### Records for this task

- Opening Delimiter -

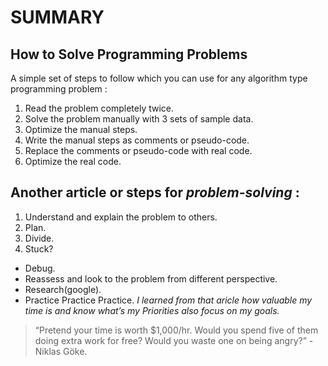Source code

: # SUMMARY #

## How to Solve Programming Problems ##

A simple set of steps to follow which you can use for any algorithm type programming problem :
1. Read the problem completely twice.
1. Solve the problem manually with 3 sets of sample data.
1. Optimize the manual steps.
1. Write the manual steps as comments or pseudo-code.
1. Replace the comments or pseudo-code with real code.
1. Optimize the real code.

## Another article or steps for *problem-solving* : ##
1. Understand and explain the problem to others.
1. Plan.
1. Divide.
1. Stuck?
- Debug.
- Reassess and look to the problem from different perspective.
- Research(google).
- Practice Practice Practice.
*I learned from that aricle how valuable my time is and know what’s my Priorities also focus on my goals.*
> “Pretend your time is worth $1,000/hr. Would you spend five of them doing extra work for free? Would you waste one on being angry?” -Niklas Göke.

- Closing Delimiter -

### How to complete this task
Check each line of the records for the string "real" and copy those that have it.

### Result below
1. Replace the comments or pseudo-code with real code.
1. Optimize the real code.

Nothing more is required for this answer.